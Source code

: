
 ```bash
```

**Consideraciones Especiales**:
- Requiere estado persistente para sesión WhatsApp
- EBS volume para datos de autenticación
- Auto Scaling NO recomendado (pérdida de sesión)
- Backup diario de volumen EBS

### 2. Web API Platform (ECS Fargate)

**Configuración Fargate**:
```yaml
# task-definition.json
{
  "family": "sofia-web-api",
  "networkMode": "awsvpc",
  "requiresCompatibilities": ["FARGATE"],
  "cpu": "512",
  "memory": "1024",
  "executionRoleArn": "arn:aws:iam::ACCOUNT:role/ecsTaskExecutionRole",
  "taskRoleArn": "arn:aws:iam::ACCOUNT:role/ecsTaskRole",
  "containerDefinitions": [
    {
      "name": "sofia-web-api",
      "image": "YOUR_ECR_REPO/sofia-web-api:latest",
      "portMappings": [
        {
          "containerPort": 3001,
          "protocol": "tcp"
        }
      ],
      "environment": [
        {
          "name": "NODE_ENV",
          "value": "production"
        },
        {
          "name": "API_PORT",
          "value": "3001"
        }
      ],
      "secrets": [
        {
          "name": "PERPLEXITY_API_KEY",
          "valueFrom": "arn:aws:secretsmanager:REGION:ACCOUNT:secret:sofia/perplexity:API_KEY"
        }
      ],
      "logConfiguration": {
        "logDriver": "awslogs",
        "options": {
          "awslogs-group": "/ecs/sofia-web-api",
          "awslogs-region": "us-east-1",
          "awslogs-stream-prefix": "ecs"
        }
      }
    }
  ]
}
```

———

_WHAT YOU HAVE TO DO_: All of the material above needs to be output exactly, with no line left out.

_ANSWER SPACE_:
Source code

:
 ```bash
```

**Consideraciones Especiales**:
- Requiere estado persistente para sesión WhatsApp
- EBS volume para datos de autenticación
- Auto Scaling NO recomendado (pérdida de sesión)
- Backup diario de volumen EBS

### 2. Web API Platform (ECS Fargate)

**Configuración Fargate**:
```yaml
# task-definition.json
{
  "family": "sofia-web-api",
  "networkMode": "awsvpc",
  "requiresCompatibilities": ["FARGATE"],
  "cpu": "512",
  "memory": "1024",
  "executionRoleArn": "arn:aws:iam::ACCOUNT:role/ecsTaskExecutionRole",
  "taskRoleArn": "arn:aws:iam::ACCOUNT:role/ecsTaskRole",
  "containerDefinitions": [
    {
      "name": "sofia-web-api",
      "image": "YOUR_ECR_REPO/sofia-web-api:latest",
      "portMappings": [
        {
          "containerPort": 3001,
          "protocol": "tcp"
        }
      ],
      "environment": [
        {
          "name": "NODE_ENV",
          "value": "production"
        },
        {
          "name": "API_PORT",
          "value": "3001"
        }
      ],
      "secrets": [
        {
          "name": "PERPLEXITY_API_KEY",
          "valueFrom": "arn:aws:secretsmanager:REGION:ACCOUNT:secret:sofia/perplexity:API_KEY"
        }
      ],
      "logConfiguration": {
        "logDriver": "awslogs",
        "options": {
          "awslogs-group": "/ecs/sofia-web-api",
          "awslogs-region": "us-east-1",
          "awslogs-stream-prefix": "ecs"
        }
      }
    }
  ]
}
```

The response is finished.